Pojechałem do szpitala na test PCR. Ruchem zarządzał dość sprawnie żołnierz WOT-u. Wymaz pani zrobiła tylko z gardła. Nie mogę się doliczyć, który to był mój test. Siódmy? Ósmy? Wszystkie wcześniej były z nosa. Dwa były z nosa i gardła. Ciekaw jestem, czy jeżeli PCR też będzie pozytywny [wszystko na to wskazuje], to system policzy mnie drugi raz. 
Bożena pojechała do Warszawy. Istnieje szansa, że nie jest zarażona, a gdyby siedziała tu ze mną – trudno by nam się w domu było od siebie izolować. 

Skończyłem „Miasto noży”. I to jest zła informacja, bo mógłbym jeszcze trochę je czytać. 
Wczorajsze norymberskie tramwaje przypomniały mi, jak w 90 roku wracaliśmy z południa Francji z wymiany szkolnej. Startując – popiliśmy i pospaliśmy. Więc pierwszy tysiąc kilometrów udało się nam pokonać zadziwiająco szybko. Obudziłem się na przedmieściach Norymbergi. Niezbyt przytomny. No i minęliśmy tramwaj. Nr 4 [chyba]. Norymberski tramwaj, bo to była Norymberga. Pierwsza myśl, która mi przez głowę przeleciała – dojechaliśmy? Tak szybko? 
Dlaczego to piszę? Bo wiem kiedy w Krakowie pojawiły się te tramwaje. 

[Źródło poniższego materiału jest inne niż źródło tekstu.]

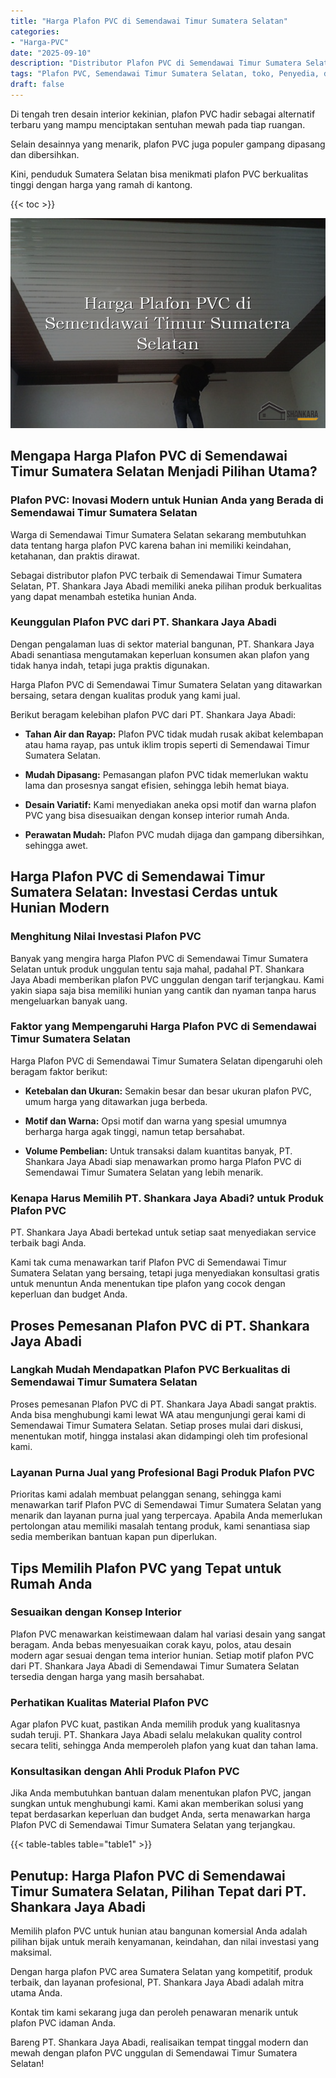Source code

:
 ```yaml
---
title: "Harga Plafon PVC di Semendawai Timur Sumatera Selatan"
categories: 
- "Harga-PVC"
date: "2025-09-10"
description: "Distributor Plafon PVC di Semendawai Timur Sumatera Selatan bagi rumah, office, dan toko. Produk terbaik, pilihan motif, variasi warna modern, beserta servis pemasangan dikerjakan oleh tenaga ahli profesional serta kepastian resmi!|Servis penjualan Plafon PVC di Semendawai Timur Sumatera Selatan untuk keperluan hunian, office, atau gerai, dengan panel unggulan dan penempatan oleh tenaga ahli profesional dan garansi resmi.|Pilihan Plafon PVC di Semendawai Timur Sumatera Selatan yang andal untuk hunian, perkantoran, dan gerai, bersama produk unggulan dan penempatan dikerjakan oleh tim ahli serta kepastian resmi.|Penjualan Plafon PVC di Semendawai Timur Sumatera Selatan untuk rumah, office, serta gerai, dengan produk berkualitas dan penempatan ditangani oleh tim ahli, lengkap dengan jaminan resmi.}"
tags: "Plafon PVC, Semendawai Timur Sumatera Selatan, toko, Penyedia, distributor"
draft: false
---
```


Di tengah tren desain interior kekinian, plafon PVC hadir sebagai alternatif terbaru yang mampu menciptakan sentuhan mewah pada tiap ruangan.

Selain desainnya yang menarik, plafon PVC juga populer gampang dipasang dan dibersihkan.

Kini, penduduk Sumatera Selatan bisa menikmati plafon PVC berkualitas tinggi dengan harga yang ramah di kantong.

{{< toc >}}

![Harga Plafon PVC di Semendawai Timur Sumatera Selatan](/images/Harga-PVC/Harga-Plafon-PVC-di-Semendawai-Timur-Sumatera-Selatan.png)


## Mengapa Harga Plafon PVC di Semendawai Timur Sumatera Selatan Menjadi Pilihan Utama?

### Plafon PVC: Inovasi Modern untuk Hunian Anda yang Berada di Semendawai Timur Sumatera Selatan

Warga di Semendawai Timur Sumatera Selatan sekarang membutuhkan data tentang harga plafon PVC karena bahan ini memiliki keindahan, ketahanan, dan praktis dirawat.

Sebagai distributor plafon PVC terbaik di Semendawai Timur Sumatera Selatan, PT. Shankara Jaya Abadi memiliki aneka pilihan produk berkualitas yang dapat menambah estetika hunian Anda.

### Keunggulan Plafon PVC dari PT. Shankara Jaya Abadi

Dengan pengalaman luas di sektor material bangunan, PT. Shankara Jaya Abadi senantiasa mengutamakan keperluan konsumen akan plafon yang tidak hanya indah, tetapi juga praktis digunakan.

Harga Plafon PVC di Semendawai Timur Sumatera Selatan yang ditawarkan bersaing, setara dengan kualitas produk yang kami jual.

Berikut beragam kelebihan plafon PVC dari PT. Shankara Jaya Abadi:

- **Tahan Air dan Rayap:** Plafon PVC tidak mudah rusak akibat kelembapan atau hama rayap, pas untuk iklim tropis seperti di Semendawai Timur Sumatera Selatan.

- **Mudah Dipasang:** Pemasangan plafon PVC tidak memerlukan waktu lama dan prosesnya sangat efisien, sehingga lebih hemat biaya.

- **Desain Variatif:** Kami menyediakan aneka opsi motif dan warna plafon PVC yang bisa disesuaikan dengan konsep interior rumah Anda.

- **Perawatan Mudah:** Plafon PVC mudah dijaga dan gampang dibersihkan, sehingga awet.

## Harga Plafon PVC di Semendawai Timur Sumatera Selatan: Investasi Cerdas untuk Hunian Modern

### Menghitung Nilai Investasi Plafon PVC

Banyak yang mengira harga Plafon PVC di Semendawai Timur Sumatera Selatan untuk produk unggulan tentu saja mahal, padahal PT. Shankara Jaya Abadi memberikan plafon PVC unggulan dengan tarif terjangkau. Kami yakin siapa saja bisa memiliki hunian yang cantik dan nyaman tanpa harus mengeluarkan banyak uang.

### Faktor yang Mempengaruhi Harga Plafon PVC di Semendawai Timur Sumatera Selatan

Harga Plafon PVC di Semendawai Timur Sumatera Selatan dipengaruhi oleh beragam faktor berikut:

- **Ketebalan dan Ukuran:** Semakin besar dan besar ukuran plafon PVC, umum harga yang ditawarkan juga berbeda.

- **Motif dan Warna:** Opsi motif dan warna yang spesial umumnya berharga harga agak tinggi, namun tetap bersahabat.

- **Volume Pembelian:** Untuk transaksi dalam kuantitas banyak, PT. Shankara Jaya Abadi siap menawarkan promo harga Plafon PVC di Semendawai Timur Sumatera Selatan yang lebih menarik.

### Kenapa Harus Memilih PT. Shankara Jaya Abadi? untuk Produk Plafon PVC

PT. Shankara Jaya Abadi bertekad untuk setiap saat menyediakan service terbaik bagi Anda.

Kami tak cuma menawarkan tarif Plafon PVC di Semendawai Timur Sumatera Selatan yang bersaing, tetapi juga menyediakan konsultasi gratis untuk menuntun Anda menentukan tipe plafon yang cocok dengan keperluan dan budget Anda.

## Proses Pemesanan Plafon PVC di PT. Shankara Jaya Abadi

### Langkah Mudah Mendapatkan Plafon PVC Berkualitas di Semendawai Timur Sumatera Selatan

Proses pemesanan Plafon PVC di PT. Shankara Jaya Abadi sangat praktis. Anda bisa menghubungi kami lewat WA atau mengunjungi gerai kami di Semendawai Timur Sumatera Selatan. Setiap proses mulai dari diskusi, menentukan motif, hingga instalasi akan didampingi oleh tim profesional kami.

### Layanan Purna Jual yang Profesional Bagi Produk Plafon PVC

Prioritas kami adalah membuat pelanggan senang, sehingga kami menawarkan tarif Plafon PVC di Semendawai Timur Sumatera Selatan yang menarik dan layanan purna jual yang terpercaya. Apabila Anda memerlukan pertolongan atau memiliki masalah tentang produk, kami senantiasa siap sedia memberikan bantuan kapan pun diperlukan.

## Tips Memilih Plafon PVC yang Tepat untuk Rumah Anda

### Sesuaikan dengan Konsep Interior

Plafon PVC menawarkan keistimewaan dalam hal variasi desain yang sangat beragam. Anda bebas menyesuaikan corak kayu, polos, atau desain modern agar sesuai dengan tema interior hunian. Setiap motif plafon PVC dari PT. Shankara Jaya Abadi di Semendawai Timur Sumatera Selatan tersedia dengan harga yang masih bersahabat.

### Perhatikan Kualitas Material Plafon PVC

Agar plafon PVC kuat, pastikan Anda memilih produk yang kualitasnya sudah teruji. PT. Shankara Jaya Abadi selalu melakukan quality control secara teliti, sehingga Anda memperoleh plafon yang kuat dan tahan lama.

### Konsultasikan dengan Ahli Produk Plafon PVC

Jika Anda membutuhkan bantuan dalam menentukan plafon PVC, jangan sungkan untuk menghubungi kami. Kami akan memberikan solusi yang tepat berdasarkan keperluan dan budget Anda, serta menawarkan harga Plafon PVC di Semendawai Timur Sumatera Selatan yang terjangkau.

{{< table-tables table="table1" >}}

## Penutup: Harga Plafon PVC di Semendawai Timur Sumatera Selatan, Pilihan Tepat dari PT. Shankara Jaya Abadi

Memilih plafon PVC untuk hunian atau bangunan komersial Anda adalah pilihan bijak untuk meraih kenyamanan, keindahan, dan nilai investasi yang maksimal.

Dengan harga plafon PVC area Sumatera Selatan yang kompetitif, produk terbaik, dan layanan profesional, PT. Shankara Jaya Abadi adalah mitra utama Anda.

Kontak tim kami sekarang juga dan peroleh penawaran menarik untuk plafon PVC idaman Anda.

Bareng PT. Shankara Jaya Abadi, realisaikan tempat tinggal modern dan mewah dengan plafon PVC unggulan di Semendawai Timur Sumatera Selatan!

2. Przez cały dzień umartwiałem się oglądając „30 srebrników” HBO. Złe jak polski serial, tylko lepsze plenery. Właśnie idzie ostatni odcinek. Ksiądz strzela z dwóch pistoletów maszynowych do wielkiego czerwonego diabła. Pistoletów maszynowych Ingram. MAC-11, to podstawowa broń automatyczna w kiepskich filmach.  
Inżynier Ingram miał na imię Gordon. Nie jest to popularne imię w Polsce. Według PESEL-u mamy 77. Mojżeszów za to 89. Jesusów 115 plus dwóch Jesusów Juniorów. I dwóch Jesusów Marii [Mariów?]. Ale to wszystko nic, przy dwóch Leninach. 
Nazwiskami się nie wypada zajmować. I to jest zła informacja, bo ciekawostek tam bez liku. 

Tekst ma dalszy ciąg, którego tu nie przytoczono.